E3 is just around the corner and who knows what surprises there will be, might have to add some more titles to the list .


----------



## Mike Edwards (Mar 10, 2011)

well well well, looks like we have quite a few decent titles. now my only worry is what they're gonna announce regarding DRM etc. if it's as draconian as the 360's It may make this generation a tougher sell


----------



## Ares (Nov 23, 2009)

Mike Edwards said:


> well well well, looks like we have quite a few decent titles. now my only worry is what they're gonna announce regarding DRM etc. if it's as draconian as the 360's It may make this generation a tougher sell


Yep the DRM issue is going to need some concrete clarification because the Sgt. Schultz defense won't work forever. If it's like the Xbox One, this will be the first generation of consoles I'll bypass.:sad:


----------



## Mike Edwards (Mar 10, 2011)

Ares said:


> Yep the DRM issue is going to need some concrete clarification because the Sgt. Schultz defense won't work forever. If it's like the Xbox One, this will be the first generation of consoles I'll bypass.:sad:


I hate to say it , but I agree with you.
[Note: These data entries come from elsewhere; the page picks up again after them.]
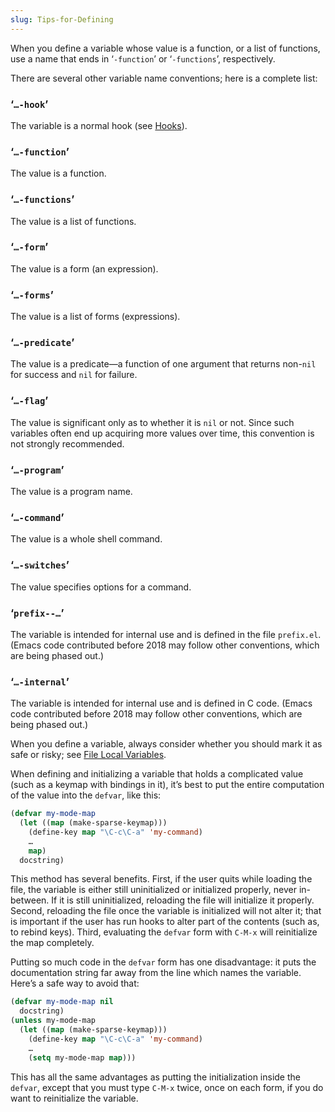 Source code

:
 ```yaml
---
slug: Tips-for-Defining
---
```


When you define a variable whose value is a function, or a list of functions, use a name that ends in ‘`-function`’ or ‘`-functions`’, respectively.

There are several other variable name conventions; here is a complete list:

### ‘`…-hook`’

The variable is a normal hook (see [Hooks](/docs/elisp/Hooks)).

### ‘`…-function`’

The value is a function.

### ‘`…-functions`’

The value is a list of functions.

### ‘`…-form`’

The value is a form (an expression).

### ‘`…-forms`’

The value is a list of forms (expressions).

### ‘`…-predicate`’

The value is a predicate—a function of one argument that returns non-`nil` for success and `nil` for failure.

### ‘`…-flag`’

The value is significant only as to whether it is `nil` or not. Since such variables often end up acquiring more values over time, this convention is not strongly recommended.

### ‘`…-program`’

The value is a program name.

### ‘`…-command`’

The value is a whole shell command.

### ‘`…-switches`’

The value specifies options for a command.

### ‘`prefix--…`’

The variable is intended for internal use and is defined in the file `prefix.el`. (Emacs code contributed before 2018 may follow other conventions, which are being phased out.)

### ‘`…-internal`’

The variable is intended for internal use and is defined in C code. (Emacs code contributed before 2018 may follow other conventions, which are being phased out.)

When you define a variable, always consider whether you should mark it as safe or risky; see [File Local Variables](/docs/elisp/File-Local-Variables).

When defining and initializing a variable that holds a complicated value (such as a keymap with bindings in it), it’s best to put the entire computation of the value into the `defvar`, like this:

```lisp
(defvar my-mode-map
  (let ((map (make-sparse-keymap)))
    (define-key map "\C-c\C-a" 'my-command)
    …
    map)
  docstring)
```

This method has several benefits. First, if the user quits while loading the file, the variable is either still uninitialized or initialized properly, never in-between. If it is still uninitialized, reloading the file will initialize it properly. Second, reloading the file once the variable is initialized will not alter it; that is important if the user has run hooks to alter part of the contents (such as, to rebind keys). Third, evaluating the `defvar` form with `C-M-x` will reinitialize the map completely.

Putting so much code in the `defvar` form has one disadvantage: it puts the documentation string far away from the line which names the variable. Here’s a safe way to avoid that:

```lisp
(defvar my-mode-map nil
  docstring)
(unless my-mode-map
  (let ((map (make-sparse-keymap)))
    (define-key map "\C-c\C-a" 'my-command)
    …
    (setq my-mode-map map)))
```

This has all the same advantages as putting the initialization inside the `defvar`, except that you must type `C-M-x` twice, once on each form, if you do want to reinitialize the variable.
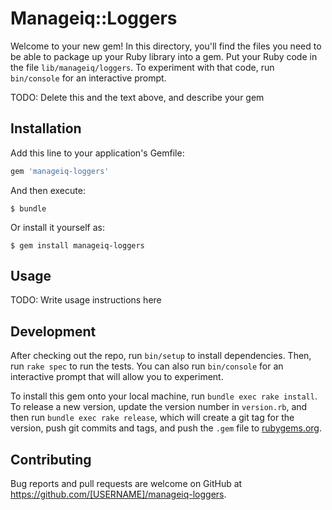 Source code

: # Manageiq::Loggers

Welcome to your new gem! In this directory, you'll find the files you need to be able to package up your Ruby library into a gem. Put your Ruby code in the file `lib/manageiq/loggers`. To experiment with that code, run `bin/console` for an interactive prompt.

TODO: Delete this and the text above, and describe your gem

## Installation

Add this line to your application's Gemfile:

```ruby
gem 'manageiq-loggers'
```

And then execute:

    $ bundle

Or install it yourself as:

    $ gem install manageiq-loggers

## Usage

TODO: Write usage instructions here

## Development

After checking out the repo, run `bin/setup` to install dependencies. Then, run `rake spec` to run the tests. You can also run `bin/console` for an interactive prompt that will allow you to experiment.

To install this gem onto your local machine, run `bundle exec rake install`. To release a new version, update the version number in `version.rb`, and then run `bundle exec rake release`, which will create a git tag for the version, push git commits and tags, and push the `.gem` file to [rubygems.org](https://rubygems.org).

## Contributing

Bug reports and pull requests are welcome on GitHub at https://github.com/[USERNAME]/manageiq-loggers.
I used to be a HARDCORE PC gamer back in the day till about 7 years ago or so when the drm got so draconian that it got unpleasant. As a result of those issues the pc market went into a dive bomb spiral and barely survived, and even now is only a fraction of the user base. Now with them going the same (or worse) route with the consoles I may have to sit this generation out. and that would sadden me greatly


----------



## Ares (Nov 23, 2009)

The possibility of having to sit out this gen. has me thinking back on my own personal gaming console history, man has there been a lot of consoles and it all began here.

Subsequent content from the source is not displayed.